**WORK TO COMPLETE**
Each line with the string "cache" is to be copied from the records below.

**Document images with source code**
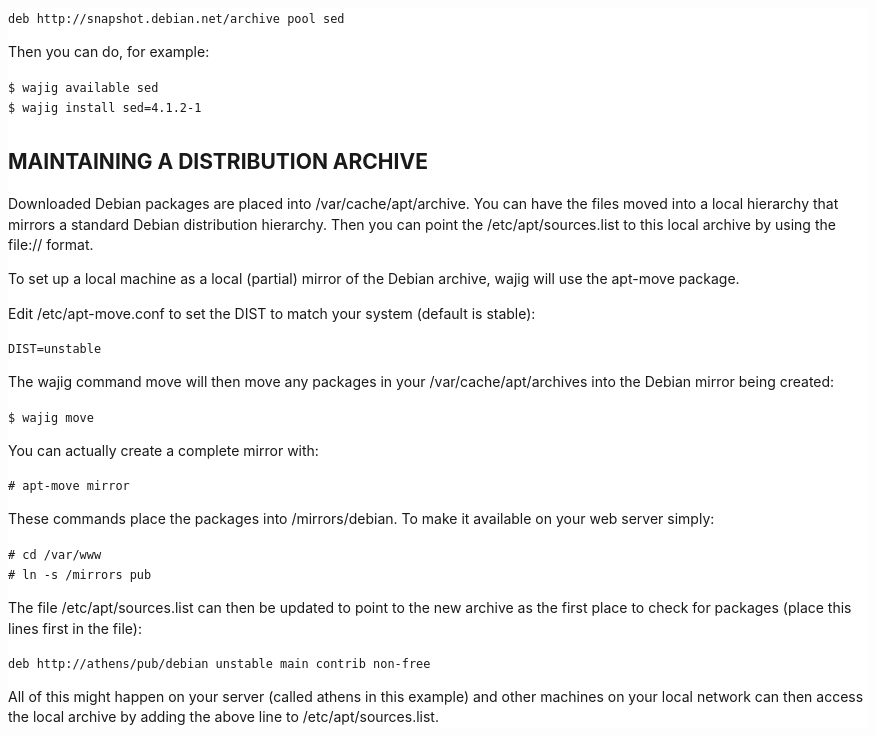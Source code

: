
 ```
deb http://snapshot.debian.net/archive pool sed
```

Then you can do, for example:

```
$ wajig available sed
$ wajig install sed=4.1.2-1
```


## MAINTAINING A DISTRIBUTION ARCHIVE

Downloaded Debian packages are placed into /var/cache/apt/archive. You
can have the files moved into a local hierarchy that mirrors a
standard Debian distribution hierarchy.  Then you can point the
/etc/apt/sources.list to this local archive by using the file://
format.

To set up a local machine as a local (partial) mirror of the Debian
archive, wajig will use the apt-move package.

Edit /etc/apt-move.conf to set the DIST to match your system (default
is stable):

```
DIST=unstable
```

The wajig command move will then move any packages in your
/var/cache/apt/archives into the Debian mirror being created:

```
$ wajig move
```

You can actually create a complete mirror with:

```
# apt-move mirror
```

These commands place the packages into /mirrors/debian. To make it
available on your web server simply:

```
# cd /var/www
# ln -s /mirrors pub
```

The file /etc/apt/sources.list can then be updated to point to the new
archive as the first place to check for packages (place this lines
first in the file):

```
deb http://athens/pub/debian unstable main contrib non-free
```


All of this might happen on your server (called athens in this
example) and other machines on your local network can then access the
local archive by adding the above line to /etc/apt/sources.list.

**RESULT FOR THIS EXERCISE**
Downloaded Debian packages are placed into /var/cache/apt/archive. You
/var/cache/apt/archives into the Debian mirror being created:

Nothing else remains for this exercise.